CATANIA – “La responsabilità dei gravi disagi per i passeggeri nell’aeroporto di Catania, legati in massima parte alla disorganizzazione strutturale dello scalo, é certamente della SAC, la società a cui è affidato il compito di ‘amministrare, gestire e coordinare le infrastrutture aeroportuali, nel rispetto degli standard tecnici di sicurezza’. A pagare, quindi, non possono essere i passeggeri delle compagnie aeree”. Lo afferma il presidente provinciale della Federconsumatori di Catania, Salvo Nicosia, in riferimento al rafforzamento delle misure di sicurezza prima dell’imbarco dei voli e ai conseguenti pesanti ritardi nell’acceso dei viaggiatori ai varchi dell’aerostazione di Fontanarossa. In questi giorni, e soprattutto venerdì e sabato, le conseguenze dell’inadeguatezza organizzativa della società a cui la SAC ha affidato la gestione della sicurezza nello scalo catanese sono state pagate dai passeggeri, a decine, lasciati a terra, perché le operazioni di controllo non sono state espletate in tempi compatibili con gli orari di imbarco dei voli. Viene da chiedersi se la SAC aveva avvertito le compagnie e i viaggiatori che, causa della propria insufficienza operativa, i tempi dei controlli ai varchi di sicurezza si sarebbero dilatati al di la di ogni fisiologico rallentamento . Considerati, come spesso accade, soltanto come oggetti da spremere, i passeggeri sono stati lasciati all’oscuro del fatto che le operazioni dei controlli antiterrorismo non sarebbero state gestite in tempi ragionevoli.

Per l’avv. Daniele Di Grazia, responsabile della consulta giuridica di Federconsumatori Catania, “se, da una parte, i recenti eventi terroristici hanno imposto, in ambito internazionale, maggiori controlli, dall’altra non si giustificano le interminabili code che, non solo hanno causato disagi e danni economici ai passeggeri, ma, paradossalmente, hanno potenzialmente messo in pericolo gli stessi viaggiatori, considerato che nessuno poteva escludere che un terrorista si facesse esplodere all’esterno dell’aeroporto, dove erano assembrati centinaia di persone in attesa di entrare nell’aerostazione.

Per la Federconsumatori, risulta dunque inaccettabile che, a fronte di una situazione di emergenza, la SAC avesse disposto l’apertura di solo tre varchi di accesso, senza informare i passeggeri e le compagnie aeree, affinché, anche con l’intervento dell’ENAC, venissero pensate, in tempo, forme di “riprotezione” dei passeggeri, ai quali, sostanzialmente, è stato impedito di fruire di alcuni voli per Milano, Roma, Bologna e non solo.
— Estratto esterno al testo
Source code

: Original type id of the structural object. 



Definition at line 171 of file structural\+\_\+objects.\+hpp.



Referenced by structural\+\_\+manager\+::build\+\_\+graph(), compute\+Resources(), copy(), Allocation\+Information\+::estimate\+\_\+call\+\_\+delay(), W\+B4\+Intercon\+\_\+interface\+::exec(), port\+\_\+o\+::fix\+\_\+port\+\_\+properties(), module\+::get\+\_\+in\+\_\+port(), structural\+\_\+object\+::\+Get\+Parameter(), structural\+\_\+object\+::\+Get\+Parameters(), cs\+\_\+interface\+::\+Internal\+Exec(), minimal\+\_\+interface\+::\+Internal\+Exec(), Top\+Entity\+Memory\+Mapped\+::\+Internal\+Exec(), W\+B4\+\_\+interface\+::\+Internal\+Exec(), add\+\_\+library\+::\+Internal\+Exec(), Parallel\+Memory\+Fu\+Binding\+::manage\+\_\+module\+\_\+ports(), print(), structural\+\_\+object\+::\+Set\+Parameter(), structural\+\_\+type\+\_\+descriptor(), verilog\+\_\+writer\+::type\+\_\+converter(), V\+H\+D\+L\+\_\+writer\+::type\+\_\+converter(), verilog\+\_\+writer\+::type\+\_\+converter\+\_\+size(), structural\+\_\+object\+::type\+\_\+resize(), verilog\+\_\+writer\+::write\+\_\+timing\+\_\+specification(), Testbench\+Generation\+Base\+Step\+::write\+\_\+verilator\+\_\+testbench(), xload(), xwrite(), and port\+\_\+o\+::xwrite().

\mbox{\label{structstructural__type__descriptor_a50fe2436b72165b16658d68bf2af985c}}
Alla luce di tutto questo, il presidente provinciale della Federconsumatori di Catania, alla quale è deputata la tutela degli interessi diffusi della collettività, si pone alcune domande: 1) quali sono i motivi che hanno provocato le lunghe code ai varchi della sicurezza, una settimana dopo la Pasqua, essendo l’Ente già a conoscenza dell’elevato flusso di partenze che ci sarebbe stato ?; 2) quali interventi correttivi sta preparando la SAC per ridurre, in tempi brevi, il disagio e per potenziare il personale addetto ai controlli ai varchi? 3) i viaggiatori che hanno perso i voli sono stati riprotetti a spese della Società ? E’ stato previsto un rimborso del biglietto ed un adeguato indennizzo per i disagi subiti ?

La Federconsumatori di Catania, in stretto raccordo con il proprio ufficio legale, sta valutando di espletare le necessarie iniziative, per ottenere il risarcimento dei passeggeri danneggiati, così come per informare l’autorità giudiziaria dei reati che potrebbero essere stati commessi, primo fra tutti l’interruzione di pubblico servizio, in relazione ai fatti accaduti in questi giorni nell’aerostazione dell’aeroporto di Catania.

Il Presidente Salvo Nicosia ribadisce il proprio impegno di vigilanza, affinché la SAC superi, rapidamente, questa situazione di precarietà, considerato che anche stamattina, sabato, lo scalo era nel caos, nonostante i passeggeri fossero arrivati in aeroporto con notevole anticipo, rispetto agli orari di imbarco dei voli. Nel contempo, viene precisato che i viaggiatori danneggiati possono rivolgersi agli sportelli di Federconsumatori, per l’inoltro formale delle contestazioni e delle richieste di risarcimento.